Compute number of arrays having an extra element

def split_it(n, arr)
  std_arr_size, nbr_bonus_arrays = arr.size.divmod(n)
  nbr_bonus_elements = nbr_bonus_arrays * (std_arr_size + 1)
  arr[0...nbr_bonus_elements].each_slice(std_arr_size+1).to_a +
    arr[nbr_bonus_elements..-1].each_slice(std_arr_size).to_a
end

split_it(1, arr)  #=> [[1, 2, 3, 4, 5, 6, 7, 8, 9]] 
split_it(2, arr)  #=> [[1, 2, 3, 4, 5], [6, 7, 8, 9]] 
split_it(3, arr)  #=> [[1, 2, 3], [4, 5, 6], [7, 8, 9]] 
split_it(4, arr)  #=> [[1, 2, 3], [4, 5], [6, 7], [8, 9]]  
split_it(5, arr)  #=> [[1, 2], [3, 4], [5, 6], [7, 8], [9]] 
split_it(6, arr)  #=> [[1, 2], [3, 4], [5, 6], [7], [8], [9]] 
split_it(7, arr)  #=> [[1, 2], [3, 4], [5], [6], [7], [8], [9]] 
split_it(8, arr)  #=> [[1, 2], [3], [4], [5], [6], [7], [8], [9]] 
split_it(9, arr)  #=> [[1], [2], [3], [4], [5], [6], [7], [8], [9]] 

Use recursion

def split_it(n, arr)
  return [arr] if n==1
  m = (arr.size.to_f/n).ceil
  [arr.first(m)] + split_it(n-1, arr[m..-1])
end

split_it(1, arr)  #=> [[1, 2, 3, 4, 5, 6, 7, 8, 9]] 
split_it(2, arr)  #=> [[1, 2, 3, 4, 5], [6, 7, 8, 9]] 
split_it(3, arr)  #=> [[1, 2, 3], [4, 5, 6], [7, 8, 9]] 
split_it(4, arr)  #=> [[1, 2, 3], [4, 5], [6, 7], [8, 9]]  
split_it(5, arr)  #=> [[1, 2], [3, 4], [5, 6], [7, 8], [9]] 
split_it(6, arr)  #=> [[1, 2], [3, 4], [5, 6], [7], [8], [9]] 
split_it(7, arr)  #=> [[1, 2], [3, 4], [5], [6], [7], [8], [9]] 
split_it(8, arr)  #=> [[1, 2], [3], [4], [5], [6], [7], [8], [9]] 
split_it(9, arr)  #=> [[1], [2], [3], [4], [5], [6], [7], [8], [9]] 

Comments

1

A pure Ruby solution.

def split(n, arr)
  arr.each_with_index.reduce(Array.new(n) { [] }) do |a, (e, i)|
    a[i%n] << e
    a
  end
end

UPDATE: As oneliner as suggested by Cary.

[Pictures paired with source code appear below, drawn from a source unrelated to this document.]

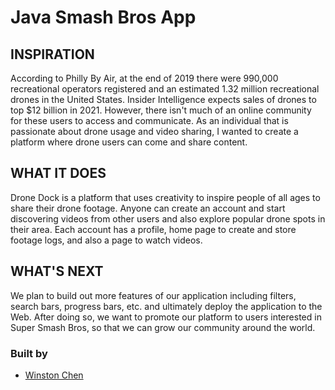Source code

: # Java Smash Bros App 

## INSPIRATION

According to Philly By Air, at the end of 2019 there were 990,000 recreational operators registered and an estimated 1.32 million recreational drones in the United States. Insider Intelligence expects sales of drones to top $12 billion in 2021. However, there isn't much of an online community for these users to access and communicate. As an individual that is passionate about drone usage and video sharing, I wanted to create a platform where drone users can come and share content.

## WHAT IT DOES

Drone Dock is a platform that uses creativity to inspire people of all ages to share their drone footage. Anyone can create an account and start discovering videos from other users and also explore popular drone spots in their area. Each account has a profile, home page to create and store footage logs, and also a page to watch videos.

## WHAT'S NEXT

We plan to build out more features of our application including filters, search bars, progress bars, etc. and ultimately deploy the application to the Web. After doing so, we want to promote our platform to users interested in Super Smash Bros, so that we can grow our community around the world.

### Built by 
* [Winston Chen](https://www.linkedin.com/in/winston-c/)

It uses with_object() instead of reduce() and initializes the sub array lazily when used.

def split(n, arr)
  arr.each_with_index.with_object([]) { |(e, i), a| (a[i%n] ||= []) << e }
end

2 Comments

You could write it: arr.each_with_index.with_object([]) { |(e,i),a| (a[i%n] ||= []) << e }.